The address was 970 Fifth Street. “That’s as of last June,” he said.

“Sounds near Third Street.”

“Yes it is. Oh, and the restaurant is a nice restaurant. I wanted to tell you we do have an office in Modesto too, so if you run into any trouble, they’ll try to help you out. And you have Marion’s number. She says she’ll stay by the phone all day.”

I sat on the windowsill and waited for Emily to come home. You could see stars and the church across the street and the stores’ awnings on the ground floors, the upstairs lighted windows. New York looked tranquil and small that night. I wanted to come back here already. Maybe by the time you find somebody, they are beside the point.

T
HEN I WAS DRIVING
a rocket-silver car to Modesto. It was the first time I didn’t just rent the cheapest. I flew to Oakland, slept on Stevie and Helen’s little futon on the clean floor. I slept open on my back and woke easily, dark fir branches tapping the high windows, a new blue-and-white streaked sky. Stevie was still asleep, but Helen and Jane were up with me. Helen was taking corn muffins out of the oven.
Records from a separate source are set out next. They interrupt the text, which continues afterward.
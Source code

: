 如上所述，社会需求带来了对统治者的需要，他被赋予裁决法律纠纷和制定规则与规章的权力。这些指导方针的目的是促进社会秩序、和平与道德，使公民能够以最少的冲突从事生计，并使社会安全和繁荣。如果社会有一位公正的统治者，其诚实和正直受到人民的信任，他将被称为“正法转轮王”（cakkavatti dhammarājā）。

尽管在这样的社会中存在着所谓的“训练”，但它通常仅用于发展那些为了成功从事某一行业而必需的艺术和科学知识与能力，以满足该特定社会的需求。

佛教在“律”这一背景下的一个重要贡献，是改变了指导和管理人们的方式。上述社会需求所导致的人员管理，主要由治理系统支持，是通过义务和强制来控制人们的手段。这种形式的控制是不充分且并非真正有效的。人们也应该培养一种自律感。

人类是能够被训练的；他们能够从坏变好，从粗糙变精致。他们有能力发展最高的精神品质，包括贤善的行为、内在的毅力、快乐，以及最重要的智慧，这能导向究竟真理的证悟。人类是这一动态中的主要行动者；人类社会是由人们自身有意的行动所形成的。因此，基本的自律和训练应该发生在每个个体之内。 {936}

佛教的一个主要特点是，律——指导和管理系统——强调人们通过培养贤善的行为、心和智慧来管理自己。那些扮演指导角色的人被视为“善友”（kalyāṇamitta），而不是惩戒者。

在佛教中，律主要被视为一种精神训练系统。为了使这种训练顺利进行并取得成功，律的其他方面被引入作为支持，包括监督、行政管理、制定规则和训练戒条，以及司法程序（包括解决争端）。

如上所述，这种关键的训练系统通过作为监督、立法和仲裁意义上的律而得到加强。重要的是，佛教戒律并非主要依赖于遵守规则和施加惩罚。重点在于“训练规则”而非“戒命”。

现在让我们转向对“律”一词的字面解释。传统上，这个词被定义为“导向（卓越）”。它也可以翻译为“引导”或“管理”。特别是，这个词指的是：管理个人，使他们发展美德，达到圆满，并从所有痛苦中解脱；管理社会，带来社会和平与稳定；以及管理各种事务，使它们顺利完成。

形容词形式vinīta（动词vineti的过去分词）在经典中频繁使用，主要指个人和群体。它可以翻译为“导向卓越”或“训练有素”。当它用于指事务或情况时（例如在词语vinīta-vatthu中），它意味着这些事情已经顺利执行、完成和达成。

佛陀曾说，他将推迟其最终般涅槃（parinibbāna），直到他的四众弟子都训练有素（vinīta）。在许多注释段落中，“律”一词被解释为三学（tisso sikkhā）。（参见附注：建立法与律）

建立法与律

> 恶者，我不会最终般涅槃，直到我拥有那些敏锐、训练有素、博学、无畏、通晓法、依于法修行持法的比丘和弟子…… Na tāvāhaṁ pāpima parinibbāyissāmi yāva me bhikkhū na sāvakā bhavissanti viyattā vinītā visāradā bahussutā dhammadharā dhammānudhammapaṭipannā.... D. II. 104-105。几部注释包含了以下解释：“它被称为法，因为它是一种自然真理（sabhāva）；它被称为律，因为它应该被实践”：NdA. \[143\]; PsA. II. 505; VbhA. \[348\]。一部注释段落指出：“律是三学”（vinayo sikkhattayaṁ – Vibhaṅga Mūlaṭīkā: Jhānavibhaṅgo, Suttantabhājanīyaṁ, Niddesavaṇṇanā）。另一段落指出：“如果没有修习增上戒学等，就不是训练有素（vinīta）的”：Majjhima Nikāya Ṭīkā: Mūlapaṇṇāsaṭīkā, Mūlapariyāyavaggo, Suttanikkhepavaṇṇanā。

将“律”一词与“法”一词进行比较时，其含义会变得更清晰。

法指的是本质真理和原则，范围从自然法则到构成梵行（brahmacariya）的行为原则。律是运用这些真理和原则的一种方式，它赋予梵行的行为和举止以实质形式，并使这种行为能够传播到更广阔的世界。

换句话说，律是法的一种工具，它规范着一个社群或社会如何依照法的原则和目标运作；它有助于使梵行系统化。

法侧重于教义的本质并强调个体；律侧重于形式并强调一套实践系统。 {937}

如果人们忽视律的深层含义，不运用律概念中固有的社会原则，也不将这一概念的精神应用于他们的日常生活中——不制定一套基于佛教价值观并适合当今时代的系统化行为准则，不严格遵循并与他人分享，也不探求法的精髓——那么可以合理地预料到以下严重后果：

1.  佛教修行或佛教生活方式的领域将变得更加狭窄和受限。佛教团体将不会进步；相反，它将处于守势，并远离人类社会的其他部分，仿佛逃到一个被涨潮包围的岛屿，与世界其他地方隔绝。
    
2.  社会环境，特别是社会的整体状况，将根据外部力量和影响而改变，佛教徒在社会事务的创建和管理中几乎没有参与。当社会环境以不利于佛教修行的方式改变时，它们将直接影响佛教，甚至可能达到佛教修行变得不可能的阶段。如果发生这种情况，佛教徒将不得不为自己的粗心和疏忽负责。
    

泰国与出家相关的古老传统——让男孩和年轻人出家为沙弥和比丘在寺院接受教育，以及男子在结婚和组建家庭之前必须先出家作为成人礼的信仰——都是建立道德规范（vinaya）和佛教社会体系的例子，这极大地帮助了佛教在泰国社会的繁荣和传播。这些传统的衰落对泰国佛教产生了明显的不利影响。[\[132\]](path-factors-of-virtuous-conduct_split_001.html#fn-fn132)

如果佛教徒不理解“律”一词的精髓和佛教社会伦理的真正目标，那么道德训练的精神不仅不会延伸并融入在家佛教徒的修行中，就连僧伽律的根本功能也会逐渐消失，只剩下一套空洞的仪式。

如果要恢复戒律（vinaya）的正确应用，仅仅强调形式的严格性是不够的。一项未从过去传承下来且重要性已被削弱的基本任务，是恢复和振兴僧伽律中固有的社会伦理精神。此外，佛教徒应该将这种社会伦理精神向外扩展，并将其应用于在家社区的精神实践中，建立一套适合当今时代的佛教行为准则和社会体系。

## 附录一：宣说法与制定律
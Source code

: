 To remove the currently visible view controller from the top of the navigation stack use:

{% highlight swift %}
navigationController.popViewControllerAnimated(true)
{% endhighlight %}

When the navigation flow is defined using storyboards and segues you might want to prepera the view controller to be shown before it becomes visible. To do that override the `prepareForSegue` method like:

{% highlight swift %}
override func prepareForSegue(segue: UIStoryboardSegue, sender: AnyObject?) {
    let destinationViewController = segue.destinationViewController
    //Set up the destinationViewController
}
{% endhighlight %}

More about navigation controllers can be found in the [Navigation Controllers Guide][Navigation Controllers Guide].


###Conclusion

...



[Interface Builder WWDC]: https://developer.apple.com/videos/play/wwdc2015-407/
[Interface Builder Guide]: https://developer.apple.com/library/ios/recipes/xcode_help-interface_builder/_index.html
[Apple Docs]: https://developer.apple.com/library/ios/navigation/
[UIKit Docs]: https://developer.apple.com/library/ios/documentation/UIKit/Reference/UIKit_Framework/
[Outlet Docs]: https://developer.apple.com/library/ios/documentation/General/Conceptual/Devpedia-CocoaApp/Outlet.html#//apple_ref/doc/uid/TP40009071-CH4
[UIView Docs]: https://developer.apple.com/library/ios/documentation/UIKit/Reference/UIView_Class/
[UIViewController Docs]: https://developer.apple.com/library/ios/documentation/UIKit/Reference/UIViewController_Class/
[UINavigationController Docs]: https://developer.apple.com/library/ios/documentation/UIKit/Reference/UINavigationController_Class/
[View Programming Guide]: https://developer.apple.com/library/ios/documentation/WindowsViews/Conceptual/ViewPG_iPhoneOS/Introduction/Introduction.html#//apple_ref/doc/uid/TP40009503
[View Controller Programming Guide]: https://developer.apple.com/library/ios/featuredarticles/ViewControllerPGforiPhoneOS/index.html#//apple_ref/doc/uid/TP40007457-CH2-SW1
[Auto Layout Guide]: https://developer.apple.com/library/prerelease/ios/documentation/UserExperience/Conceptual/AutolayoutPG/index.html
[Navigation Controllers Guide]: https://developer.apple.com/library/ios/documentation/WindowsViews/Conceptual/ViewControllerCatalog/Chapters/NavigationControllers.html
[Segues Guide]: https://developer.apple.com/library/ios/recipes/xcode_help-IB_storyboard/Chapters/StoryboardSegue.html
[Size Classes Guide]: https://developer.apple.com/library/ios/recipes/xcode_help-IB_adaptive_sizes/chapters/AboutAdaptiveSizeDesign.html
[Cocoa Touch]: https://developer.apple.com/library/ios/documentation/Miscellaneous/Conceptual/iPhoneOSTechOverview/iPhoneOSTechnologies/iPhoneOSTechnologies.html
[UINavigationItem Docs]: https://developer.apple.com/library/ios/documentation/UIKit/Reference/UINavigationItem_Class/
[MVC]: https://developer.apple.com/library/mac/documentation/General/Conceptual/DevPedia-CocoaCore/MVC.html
A wind came in from the back door, we heard the turning of leaves and pine needles shifting on the porch floor. Their life seemed simple. Helen’s kimono smelled of laundry soap. Her feet were straight and bare, the linoleum floor clean. Jane sat with her lunch box open, putting in things her mother handed her, one thing at a time.

Then I was driving, first through sleeping Berkeley, then east on
580.I pressed the computerized radio search button and sang along to every AM hit from my life I could catch the end of. Stevie was always telling me how many people died changing stations on the radio. He told me that once from his car phone, on the way to the Sierras. Then when the land spread out clear past Livermore, I turned the radio off and rolled the window down and remembered this wasn’t just any day I wanted to use up and forget. This was a day that would have to make a difference.

So then I watched the sky. I tried to remember things for a while. This was spectacular land anyway. The hills were navy shale and hard in the distance, pure slate, what you’d call mountains in the Midwest. And closer, it was only rolling hills, dry-colored, haylike, with fields and trees and pastures mixed together. The land, though, took up only a small portion, a thin strip on the bottom of what you saw because the sky that day was all things, light and dark, dull and sunshot, full of clouds and windy dashes.

I was remarking to myself to try and remember that it was a clear blowy day, the way you always thought of dumb, simple things like the weather on days like births or deaths or weddings because everything is too big and too small at the same time, and just when I’d wished I could write it down so I’d remember for sure, something broke gently and it was raining around me.

Every time I let myself think too long I started crying, not over anything particular. I was just crying and the rain kept coming over all the slick metal and glass of this warm car. You could control the heat by pressing buttons with pictures on them to blow on your ankles or warm your seat or rush to the back of your neck. I controlled the heat.

Then the road carved into the hills and on the banks of the low rises, cherry trees lurched like a misshapen exercise class half bent down in the old orchard. And the funny thing was that some of these crooked windy trees, glazed slick with rain, bandaged by gray-blue fog, some of them were in blossom, some not yet, and some trees blossomed only in a patch as if a hand had touched one part and made it glow. The way these trees had spaced themselves, twisted and deformed by weather, rain dulling everything, the dark clouds and the shadowing light made the rare blossoms seem almost miracle, a smile on a damaged child.